Data items
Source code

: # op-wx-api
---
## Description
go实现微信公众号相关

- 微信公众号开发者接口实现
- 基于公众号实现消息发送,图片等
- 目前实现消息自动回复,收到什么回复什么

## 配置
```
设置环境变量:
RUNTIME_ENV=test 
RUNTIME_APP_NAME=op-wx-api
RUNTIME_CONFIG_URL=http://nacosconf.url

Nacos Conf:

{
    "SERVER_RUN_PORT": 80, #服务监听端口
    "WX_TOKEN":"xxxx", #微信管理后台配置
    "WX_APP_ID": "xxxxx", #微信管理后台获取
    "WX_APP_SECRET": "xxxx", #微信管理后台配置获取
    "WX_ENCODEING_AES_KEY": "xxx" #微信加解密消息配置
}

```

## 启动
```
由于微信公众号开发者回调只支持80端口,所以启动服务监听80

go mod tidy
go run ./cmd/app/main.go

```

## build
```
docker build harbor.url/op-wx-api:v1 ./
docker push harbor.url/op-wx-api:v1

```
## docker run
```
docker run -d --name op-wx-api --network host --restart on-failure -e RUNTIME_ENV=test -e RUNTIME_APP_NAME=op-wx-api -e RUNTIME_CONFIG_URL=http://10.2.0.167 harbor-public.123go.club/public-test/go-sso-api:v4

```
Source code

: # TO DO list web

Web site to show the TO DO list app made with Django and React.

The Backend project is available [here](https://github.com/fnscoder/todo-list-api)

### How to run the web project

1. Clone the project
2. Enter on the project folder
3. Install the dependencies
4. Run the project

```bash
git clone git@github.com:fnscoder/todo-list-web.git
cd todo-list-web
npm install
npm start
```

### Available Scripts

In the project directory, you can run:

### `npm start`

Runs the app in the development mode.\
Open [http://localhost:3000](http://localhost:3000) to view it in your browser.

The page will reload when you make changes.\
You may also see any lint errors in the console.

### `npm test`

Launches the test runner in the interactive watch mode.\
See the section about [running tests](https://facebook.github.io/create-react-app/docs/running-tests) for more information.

--

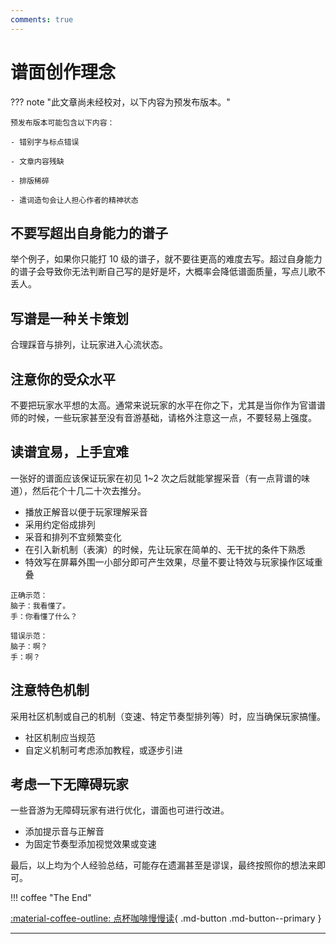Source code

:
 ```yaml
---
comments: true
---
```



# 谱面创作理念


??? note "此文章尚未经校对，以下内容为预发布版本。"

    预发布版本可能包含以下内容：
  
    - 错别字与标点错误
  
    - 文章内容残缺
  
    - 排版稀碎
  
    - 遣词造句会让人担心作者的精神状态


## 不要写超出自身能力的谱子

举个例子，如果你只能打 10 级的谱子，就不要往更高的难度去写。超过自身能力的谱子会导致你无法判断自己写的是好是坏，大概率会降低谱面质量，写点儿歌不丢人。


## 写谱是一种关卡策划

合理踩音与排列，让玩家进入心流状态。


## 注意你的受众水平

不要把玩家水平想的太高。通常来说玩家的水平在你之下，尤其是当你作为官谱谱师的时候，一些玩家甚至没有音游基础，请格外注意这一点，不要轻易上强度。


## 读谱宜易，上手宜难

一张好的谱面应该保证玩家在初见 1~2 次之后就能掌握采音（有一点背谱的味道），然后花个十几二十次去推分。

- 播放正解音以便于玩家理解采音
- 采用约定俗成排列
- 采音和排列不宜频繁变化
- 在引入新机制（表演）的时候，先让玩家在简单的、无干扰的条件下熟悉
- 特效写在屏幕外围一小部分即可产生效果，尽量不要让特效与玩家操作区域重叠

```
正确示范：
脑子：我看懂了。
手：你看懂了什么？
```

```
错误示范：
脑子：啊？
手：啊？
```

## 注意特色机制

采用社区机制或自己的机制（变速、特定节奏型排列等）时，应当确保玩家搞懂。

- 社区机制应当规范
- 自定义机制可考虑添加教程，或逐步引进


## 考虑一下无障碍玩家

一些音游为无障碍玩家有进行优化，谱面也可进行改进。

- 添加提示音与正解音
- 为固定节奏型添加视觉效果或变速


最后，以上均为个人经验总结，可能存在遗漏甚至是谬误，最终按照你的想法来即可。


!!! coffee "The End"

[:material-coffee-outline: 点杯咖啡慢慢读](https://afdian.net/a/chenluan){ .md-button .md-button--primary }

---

» WHAT YOU ARE ASKED TO DO
Return the lines above that include the string "harbor".

» SOLUTION TO THE PROBLEM
docker build harbor.url/op-wx-api:v1 ./
docker push harbor.url/op-wx-api:v1
docker run -d --name op-wx-api --network host --restart on-failure -e RUNTIME_ENV=test -e RUNTIME_APP_NAME=op-wx-api -e RUNTIME_CONFIG_URL=http://10.2.0.167 harbor-public.123go.club/public-test/go-sso-api:v4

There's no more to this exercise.